We ask: Which subset of the selected features' set is better at training the binary size cost model for GCC? From training individual cost models using features extracted after passes, we find that the least MAPE error occurs using the proposed comprehensive list of All Features. The MAPE of this cost model is 8%. If we train the cost model using features proposed by Autophase then the MAPE is 10%, and for features selected by Lasso it is 9.79%. These results are summarized in Table I. The Spearman rank coefficient of the cost model is 0.98 when using All Features. This shows that the predicted and measured binary sizes on the test set are highly correlated. Figure 5 shows the accuracy of the cost model visualized as bar plot when used to evaluate the test dataset. The x-axis gives the relative error between predicted and measured sizes, aggregated into buckets of size 10%. The y-axis lists the number of predictions made on the test set that lie in that range of relative error. We note that for "All Features/ccp2" the majority of the test cases have error less than 5%. In contrast, the relative error of "Autophase/ccp3" has higher variance.

## D. Accuracy of individual test applications

Table II shows the prediction accuracy for individual applications in the test set, evaluated using the All Features/ccp2 model. The majority achieved >95% accuracy, while the lowest accuracy was 80%.

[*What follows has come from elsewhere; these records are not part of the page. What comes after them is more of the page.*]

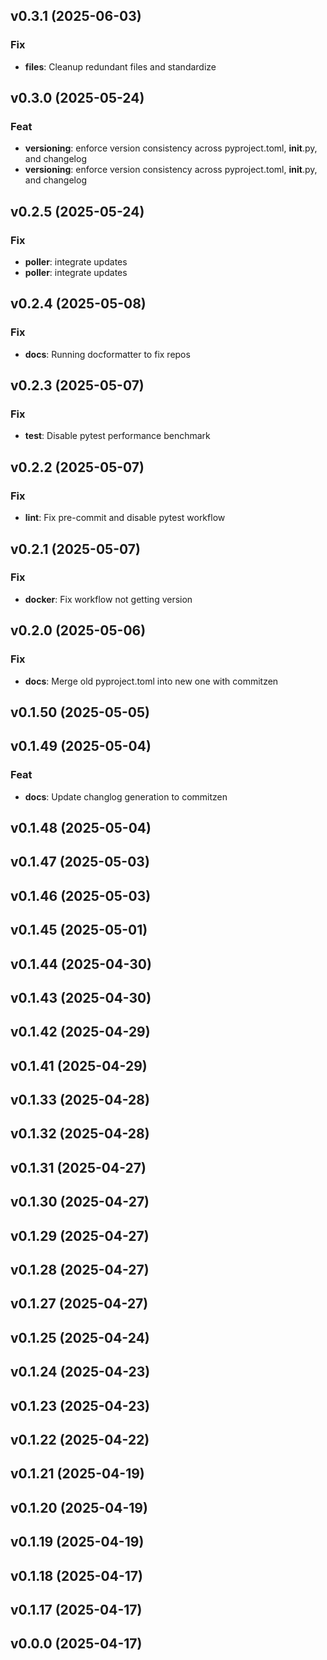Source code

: ## v0.3.1 (2025-06-03)

### Fix

- **files**: Cleanup redundant files and standardize

## v0.3.0 (2025-05-24)

### Feat

- **versioning**: enforce version consistency across pyproject.toml, __init__.py, and changelog
- **versioning**: enforce version consistency across pyproject.toml, __init__.py, and changelog

## v0.2.5 (2025-05-24)

### Fix

- **poller**: integrate updates
- **poller**: integrate updates

## v0.2.4 (2025-05-08)

### Fix

- **docs**: Running docformatter to fix repos

## v0.2.3 (2025-05-07)

### Fix

- **test**: Disable pytest performance benchmark

## v0.2.2 (2025-05-07)

### Fix

- **lint**: Fix pre-commit and disable pytest workflow

## v0.2.1 (2025-05-07)

### Fix

- **docker**: Fix workflow not getting version

## v0.2.0 (2025-05-06)

### Fix

- **docs**: Merge old pyproject.toml into new one with commitzen

## v0.1.50 (2025-05-05)

## v0.1.49 (2025-05-04)

### Feat

- **docs**: Update changlog generation to commitzen

## v0.1.48 (2025-05-04)

## v0.1.47 (2025-05-03)

## v0.1.46 (2025-05-03)

## v0.1.45 (2025-05-01)

## v0.1.44 (2025-04-30)

## v0.1.43 (2025-04-30)

## v0.1.42 (2025-04-29)

## v0.1.41 (2025-04-29)

## v0.1.33 (2025-04-28)

## v0.1.32 (2025-04-28)

## v0.1.31 (2025-04-27)

## v0.1.30 (2025-04-27)

## v0.1.29 (2025-04-27)

## v0.1.28 (2025-04-27)

## v0.1.27 (2025-04-27)

## v0.1.25 (2025-04-24)

## v0.1.24 (2025-04-23)

## v0.1.23 (2025-04-23)

## v0.1.22 (2025-04-22)

## v0.1.21 (2025-04-19)

## v0.1.20 (2025-04-19)

## v0.1.19 (2025-04-19)

## v0.1.18 (2025-04-17)

## v0.1.17 (2025-04-17)

## v0.0.0 (2025-04-17)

## E. Model Accuracy Comparison with Prior Work

We compare the performance of other cost models trained for compilers such as Tiramisu and GraalVM. In [18], the authors have 16% MAPE in predicting speedups on full programs for the Tiramisu compiler. We achieve MAPE of 8%. In [46] the authors designed a cost model for the GraalVM compiler and quote accuracy in terms of 70% applications lying within 10% of the correct target value. In our case over 86% applications lie within 10% of the corrected predicted binary size.

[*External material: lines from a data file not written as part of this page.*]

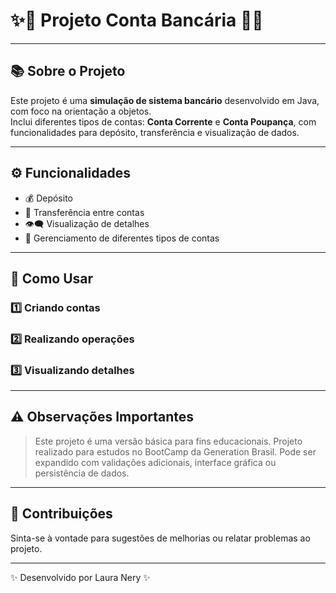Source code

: # ✨🌟 Projeto Conta Bancária 🌟✨

---

## 📚 Sobre o Projeto

Este projeto é uma **simulação de sistema bancário** desenvolvido em Java, com foco na orientação a objetos.  
Inclui diferentes tipos de contas: **Conta Corrente** e **Conta Poupança**, com funcionalidades para depósito, transferência e visualização de dados.

---

## ⚙️ Funcionalidades

- 💰 Depósito
- 🔄 Transferência entre contas
- 👁️‍🗨️ Visualização de detalhes
- 🏦 Gerenciamento de diferentes tipos de contas

---


## 🚀 Como Usar

### 1️⃣ Criando contas
### 2️⃣ Realizando operações
### 3️⃣ Visualizando detalhes


---

## ⚠️ Observações Importantes

> Este projeto é uma versão básica para fins educacionais.
> Projeto realizado para estudos no BootCamp da Generation Brasil.
> Pode ser expandido com validações adicionais, interface gráfica ou persistência de dados.


---

## 🤝 Contribuições

Sinta-se à vontade para sugestões de melhorias ou relatar problemas ao projeto.


---

✨ Desenvolvido por Laura Nery ✨
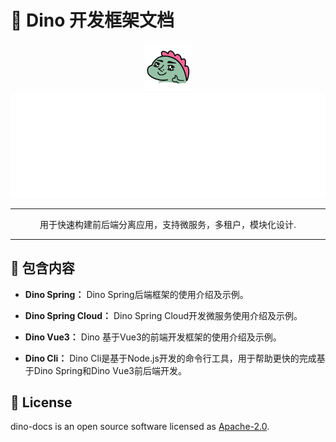 # 🦖 Dino 开发框架文档
<div align="center">
<a href="https://dinodev.cn"><img src="./.assert/logo.png" width="76" height="76" alt="icon"/></a>

<div><img src="./.assert/intro.svg" width="600px" /></div>

<hr height="1" style="height: 1px; border-width: 0px 0 0 0 !important;"/>

用于快速构建前后端分离应用，支持微服务，多租户，模块化设计.
</div>

---

## 🎯 包含内容

- **Dino Spring：** Dino Spring后端框架的使用介绍及示例。

- **Dino Spring Cloud：** Dino Spring Cloud开发微服务使用介绍及示例。

- **Dino Vue3：** Dino 基于Vue3的前端开发框架的使用介绍及示例。

- **Dino Cli：** Dino Cli是基于Node.js开发的命令行工具，用于帮助更快的完成基于Dino Spring和Dino Vue3前后端开发。

## 📄 License

dino-docs is an open source software licensed as [Apache-2.0](./LICENSE).
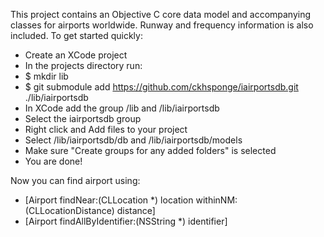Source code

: This project contains an Objective C core data model and accompanying classes for airports worldwide. Runway and frequency information is also included. To get started quickly:

* Create an XCode project
* In the projects directory run:
* $ mkdir lib
* $ git submodule add https://github.com/ckhsponge/iairportsdb.git ./lib/iairportsdb
* In XCode add the group /lib and /lib/iairportsdb
* Select the iairportsdb group
* Right click and Add files to your project
* Select /lib/iairportsdb/db and /lib/iairportsdb/models
* Make sure "Create groups for any added folders" is selected
* You are done!

Now you can find airport using:
* [Airport findNear:(CLLocation *) location withinNM:(CLLocationDistance) distance]
* [Airport findAllByIdentifier:(NSString *) identifier]
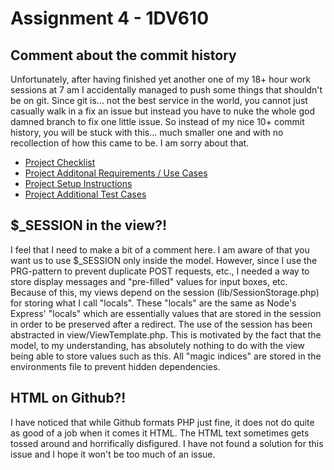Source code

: # Assignment 4 - 1DV610

## Comment about the commit history
Unfortunately, after having finished yet another one of my 18+ hour work sessions at 7 am I accidentally managed to push some things that shouldn't be on git.
Since git is... not the best service in the world, you cannot just casually walk in a fix an issue but instead you have to nuke the whole god damned branch to fix
one little issue. So instead of my nice 10+ commit history, you will be stuck with this... much smaller one and with no recollection of how this came to be.
I am sorry about that.

* [Project Checklist](https://github.com/nidawi/1DV610-login/blob/master/docs/Checklist.md)
* [Project Additonal Requirements / Use Cases](https://github.com/nidawi/1DV610-login/blob/master/docs/UseCases.md)
* [Project Setup Instructions](https://github.com/nidawi/1DV610-login/blob/master/docs/Setup.md)
* [Project Additional Test Cases](https://github.com/nidawi/1DV610-login/blob/master/docs/TestCases.md)

## $_SESSION in the view?!
I feel that I need to make a bit of a comment here. I am aware of that you want us to use $_SESSION only inside the model.
However, since I use the PRG-pattern to prevent duplicate POST requests, etc., I needed a way to store display messages and "pre-filled" values for input boxes, etc.
Because of this, my views depend on the session (lib/SessionStorage.php) for storing what I call "locals". These "locals" are the same as Node's Express' "locals" which are essentially
values that are stored in the session in order to be preserved after a redirect. The use of the session has been abstracted in view/ViewTemplate.php. This is motivated by the fact that the model, to my understanding, has absolutely nothing
to do with the view being able to store values such as this. All "magic indices" are stored in the environments file to prevent hidden dependencies.

## HTML on Github?!
I have noticed that while Github formats PHP just fine, it does not do quite as good of a job when it comes it HTML. The HTML text sometimes gets tossed around and horrifically disfigured. I have not found a solution for this issue and I hope it won't be too much of an issue.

# F. Performance Improvements With Our Cost Model

We ask: How much speedup is possible by substituting GCC's binary size computation with the proposed neural net cost model? How much advantage can be extracted by using a GPU for the inference from the trained cost model? And, How many test cases (batch size) would be needed for the GPU inference to outperform the CPU?

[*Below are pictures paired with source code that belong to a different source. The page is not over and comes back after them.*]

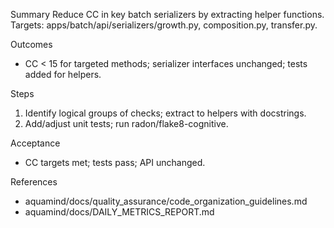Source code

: Summary
Reduce CC in key batch serializers by extracting helper functions.
Targets: apps/batch/api/serializers/growth.py, composition.py, transfer.py.

Outcomes
- CC < 15 for targeted methods; serializer interfaces unchanged; tests added for helpers.

Steps
1) Identify logical groups of checks; extract to helpers with docstrings.
2) Add/adjust unit tests; run radon/flake8-cognitive.

Acceptance
- CC targets met; tests pass; API unchanged.

References
- aquamind/docs/quality_assurance/code_organization_guidelines.md
- aquamind/docs/DAILY_METRICS_REPORT.md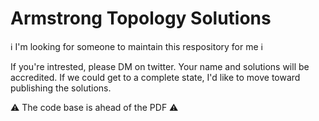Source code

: # Armstrong Topology Solutions

ℹ️ I'm looking for someone to maintain this respository for me ℹ️

If you're intrested, please DM on twitter. Your name and solutions will be accredited. If we could get to a complete state, I'd like to move toward publishing the solutions.

⚠️ The code base is ahead of the PDF ⚠️
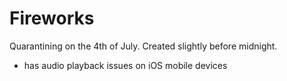 # Fireworks

Quarantining on the 4th of July. Created slightly before midnight.

- has audio playback issues on iOS mobile devices
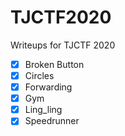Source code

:# TJCTF2020
Writeups for TJCTF 2020

- [x] Broken Button
- [x] Circles
- [x] Forwarding
- [x] Gym
- [x] Ling_ling
- [x] Speedrunner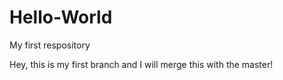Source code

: # Hello-World
My first respository

Hey, this is my first branch and I will merge this with the master!
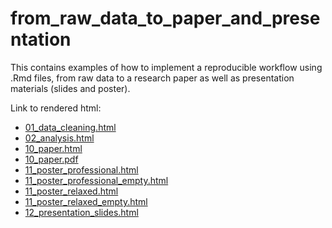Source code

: # from_raw_data_to_paper_and_presentation
This contains examples of how to implement a reproducible workflow using .Rmd files, from raw data to a research paper as well as presentation materials (slides and poster).


Link to rendered html:

- [01_data_cleaning.html](https://evamaerey.github.io/from_raw_data_to_paper_and_presentation/01_data_cleaning.html)
- [02_analysis.html](https://evamaerey.github.io/from_raw_data_to_paper_and_presentation/02_analysis.html)
- [10_paper.html](https://evamaerey.github.io/from_raw_data_to_paper_and_presentation/10_paper.html)
- [10_paper.pdf](https://evamaerey.github.io/from_raw_data_to_paper_and_presentation/10_paper.pdf)
- [11_poster_professional.html](https://evamaerey.github.io/from_raw_data_to_paper_and_presentation/11_poster_professional.html)
- [11_poster_professional_empty.html](https://evamaerey.github.io/from_raw_data_to_paper_and_presentation/11_poster_professional_empty.html)
- [11_poster_relaxed.html](https://evamaerey.github.io/from_raw_data_to_paper_and_presentation/11_poster_relaxed.html)
- [11_poster_relaxed_empty.html](https://evamaerey.github.io/from_raw_data_to_paper_and_presentation/11_poster_relaxed_empty.html)
- [12_presentation_slides.html](https://evamaerey.github.io/from_raw_data_to_paper_and_presentation/12_presentation_slides.html)
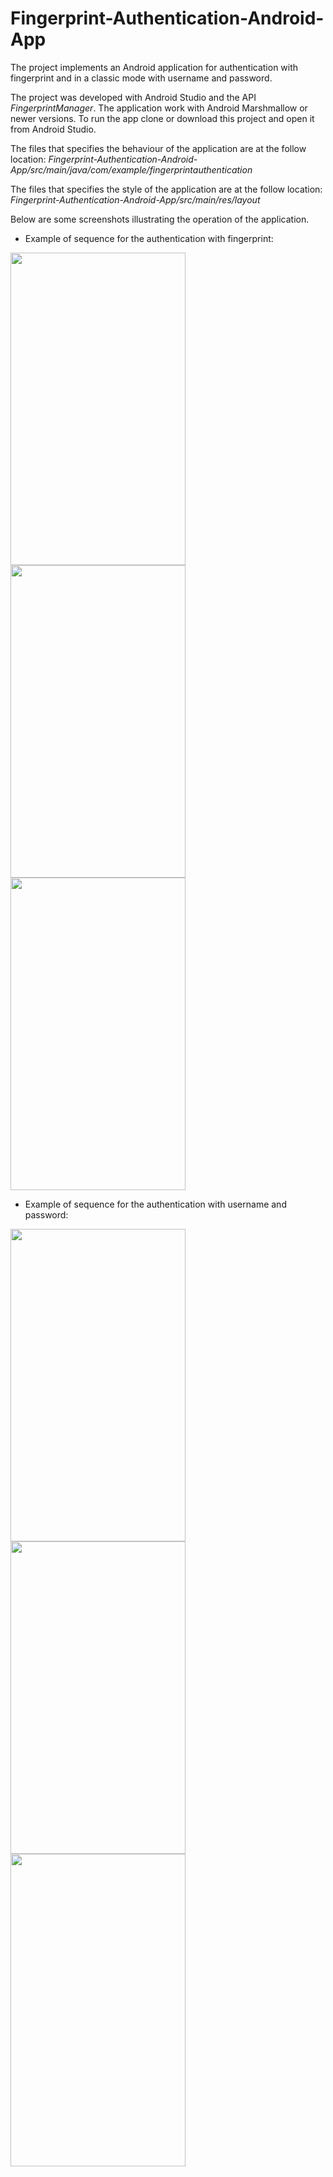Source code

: # Fingerprint-Authentication-Android-App


The project implements an Android application for authentication with fingerprint and in a classic mode with username and password.

The project was developed with Android Studio and the API _FingerprintManager_. The application work with Android Marshmallow or newer versions. To run the app clone or download this project and open it from Android Studio.

The files that specifies the behaviour of the application are at the follow location: 
_Fingerprint-Authentication-Android-App/src/main/java/com/example/fingerprintauthentication_

The files that specifies the style of the application are at the follow location: 
_Fingerprint-Authentication-Android-App/src/main/res/layout_

Below are some screenshots illustrating the operation of the application.

- Example of sequence for the authentication with fingerprint:

<img src="https://user-images.githubusercontent.com/47114787/79024415-29c61100-7b83-11ea-92c1-16d591d5f548.jpg" width="280" height="500" align="left">

<img src="https://user-images.githubusercontent.com/47114787/79024814-5e869800-7b84-11ea-907e-599c07f4b675.jpg" width="280" height="500" align="left">

<img src="https://user-images.githubusercontent.com/47114787/79025152-406d6780-7b85-11ea-8ac8-71ceaf1b2711.jpg" width="280" height="500">

- Example of sequence for the authentication with username and password:

<img src="https://user-images.githubusercontent.com/47114787/79025463-1b2d2900-7b86-11ea-860e-4aa029199635.jpg" width="280" height="500" align="left">

<img src="https://user-images.githubusercontent.com/47114787/79025472-28e2ae80-7b86-11ea-9d29-e3287f51b061.jpg" width="280" height="500" align="left">

<img src="https://user-images.githubusercontent.com/47114787/79025152-406d6780-7b85-11ea-8ac8-71ceaf1b2711.jpg" width="280" height="500">

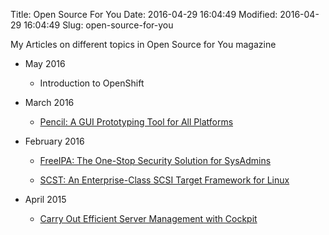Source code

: Title: Open Source For You
Date: 2016-04-29 16:04:49
Modified: 2016-04-29 16:04:49
Slug: open-source-for-you

My Articles on different topics in Open Source for You magazine

* May 2016

    - Introduction to OpenShift

* March 2016

    - [Pencil: A GUI Prototyping Tool for All Platforms](http://opensourceforu.com/2016/03/pencil-a-gui-prototyping-tool-for-all-platforms/)

* February 2016

    - [FreeIPA: The One-Stop Security Solution for SysAdmins](http://opensourceforu.com/2016/02/freeipa-the-one-stop-security-solution-for-sysadmins/)

    - [SCST: An Enterprise-Class SCSI Target Framework for Linux](http://opensourceforu.com/2016/02/scst-an-enterprise-class-scsi-target-framework-for-linux/)

* April 2015

    - [Carry Out Efficient Server Management with Cockpit](http://opensourceforu.com/2015/04/carry-out-efficient-server-management-with-cockpit/)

To answer these questions, we measured the time to evaluate the binary size for a given tuple of C function

TABLE II: Average accuracy for test applications

| shellSort | boxBlur | doitgen | heat3d | dotproduct | jacobi | 2mm |
|-----------|---------|---------|--------|------------|--------|-----|
| 80%       | 95%     | 95%     | 88%    | 94%        | 96%    | 96% |

and target compiler flags. Measurements were done for the following combinations: running the actual GCC compiler (CPU + GCC), running inference for the cost model on the CPU (CPU + Cost Model), and running inference on the GPU (GPU + Cost Model). For GPU inference, we varied the batch size from 2 to 1024. From Table III, see that speedup of multiple orders of magnitude is achieved by using the cost model. Even if a compiler tuning workload is fully deployed on the CPU, it is still over  $700 \times$  faster to use the cost model than the actual compiler. Moreover, in scenarios where multiple test vectors need to be evaluated in a batch, the GPU based inference will significantly outperform CPU.

TABLE III: Performance improvement from cost model

| Method                           | Speedup over CPU + GCC |
|----------------------------------|------------------------|
| CPU + GCC                        | 1                      |
| CPU + Cost Model                 | 705                    |
| GPU + Cost Model (Batch size=2)  | 134                    |
| GPU + Cost Model (Batch size=16) | 1675                   |
| GPU + Cost Model (Batch size=1K) | 134000                 |

#### VII. CONCLUSION AND FUTURE DIRECTIONS

In this paper, we present a GCC feature extraction framework that is able to generate a comprehensive set of code features. The intermediate representation used for it can be selected after multiple points in the compilation process. We also present cost model architecture for faster compiler tuning that achieves a high accuracy of 92%, and can deliver orders of magnitude speedup versus running the compiler.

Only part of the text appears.